I meant an unpolarized beam of photons, in any case, an unpolarized EM wave.
 
OK
A "beam of photons" is best described as a wave until you are dealing with the actual interaction between the wave and a charge system (e.g. an atom), at which time there will or will not be absorption of one photon's worth of energy and momentum. The interaction can only be in energy steps of one quantum. By "unpolarised beam" you must mean the result of a random set of emissions at the source - in the form of Photons, if you like - as in the emission from an ionised gas. These photons then have to lose their individual identity as the wave travels from A to B until a photon reacts (or not) with your receiving atom. Whether or not there is an interaction will be a statistical thing.
In your implied model, if an atom had to wait for a 'whole photon' of precisely the right 'orientation' before it could interact then only an infinitessimal proportion of photons could be absorbed - rather than the 1/√2 of the total that would occur in practice.
 
Thanks for replying!
What I don't understand is:
1) How can you describe, using Classical Physics, the reason why an unpolarized EM wave is scattered at all? Perhaps your post suggests that Classical Physics doesn't actually describe the phenomenon, but I want to be sure.
2) How can an interaction between an unpolarized beam of photons and an electron result in a polarized beam of photons?

Thanks again!
 
fairy._.queen said:
Thanks for replying!
What I don't understand is:
1) How can you describe, using Classical Physics, the reason why an unpolarized EM wave is scattered at all? Perhaps your post suggests that Classical Physics doesn't actually describe the phenomenon, but I want to be sure.
2) How can an interaction between an unpolarized beam of photons and an electron result in a polarized beam of photons?

Thanks again!

OK. Bog standard classical approach:
If you take a dipole in the presence of a single polarised EM wave then you will get scattering, according to the relative angle of the dipole to the E plane of the wave. If you hit it with a random selection of different EM waves (radio transmissions, for instance), around the same frequency and with different polarisations, from the same direction, you will find that the resulting scattered waves will have the same polarisation as the dipole and that the unscattered (majority) power will still be largely unpolarised. An 'unpolarised' beam of light is equivalent to this random selection of EM waves - with a narrow range of frequencies and not coherent, or the resultant would be necessarily polarised because it would always have a maximum E in an particular plane.

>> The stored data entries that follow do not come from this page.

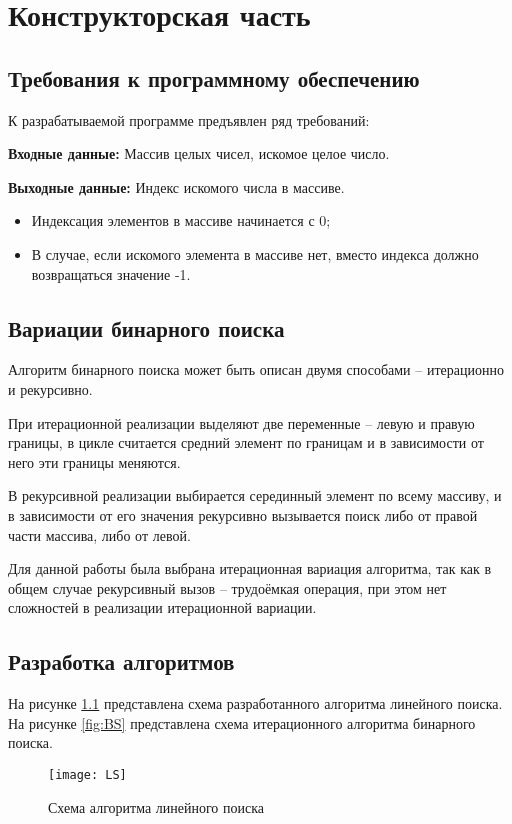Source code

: \chapter{Конструкторская часть}

\section{Требования к программному обеспечению}

К разрабатываемой программе предъявлен ряд требований:

\textbf{Входные данные:} Массив целых чисел, искомое целое число.

\textbf{Выходные данные:} Индекс искомого числа в массиве.

\begin{itemize}
	\item Индексация элементов в массиве начинается с 0;
	\item В случае, если искомого элемента в массиве нет, вместо индекса должно возвращаться значение -1.
\end{itemize}


\section{Вариации бинарного поиска}
Алгоритм бинарного поиска может быть описан двумя способами – итерационно и рекурсивно.

При итерационной реализации выделяют две переменные – левую и правую границы, в цикле считается средний элемент по границам и в зависимости от него эти границы меняются.

В рекурсивной реализации выбирается серединный элемент по всему массиву, и в зависимости от его значения рекурсивно вызывается поиск либо от правой части массива, либо от левой.

Для данной работы была выбрана итерационная вариация алгоритма, так как в общем случае рекурсивный вызов – трудоёмкая операция, при этом нет сложностей в реализации итерационной вариации.
\section{Разработка алгоритмов}
На рисунке \ref{fig:LS} представлена схема разработанного алгоритма линейного поиска. На рисунке \ref{fig:BS} представлена схема итерационного алгоритма бинарного поиска.


\begin{figure}[h]
	\centering
	\texttt{[image: LS]}
	\caption{Схема алгоритма линейного поиска}
	\label{fig:LS}
\end{figure}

This translates fairly easily to a single atom, I think - as long as you don't need to insist that the photon 'exists' before the interaction occurs - which is the way I find it easiest to look at things.

PS My "1√2", in the previous post, should really be 1/2, I think.
 
Thanks again for replying. What puzzles me is that, if you have a free electron and not an atom, then you have no dipole. I've been told that the outcoming EM wave is polarized due to the electron spin, but I don't exactly understand why.
Is it perhaps that the magnetic field of the wave will be aligned to the spin direction and so the wave will be partly polarized?
 
The only effect like this that I have heard of is what you get in the ionosphere, where the electrons are caused to move along the E field of a radio wave and, due to the Earth's magnetic field, they follow a curved path. This causes a cross-polar component. (Google Appleton - Hartree equation)
 
Thanks for replying.
The contest is that of the CMB polarization, created due to a quadrupolar variation in the temperature. The Thomson scattering cross section depends on the polarization of the incoming and outcoming photons, so that a net polarization is created if a quadrupolar variation in the temperature is present. However, I have been told polarization is created even if the incoming wave is not polarized, due to the electron spin.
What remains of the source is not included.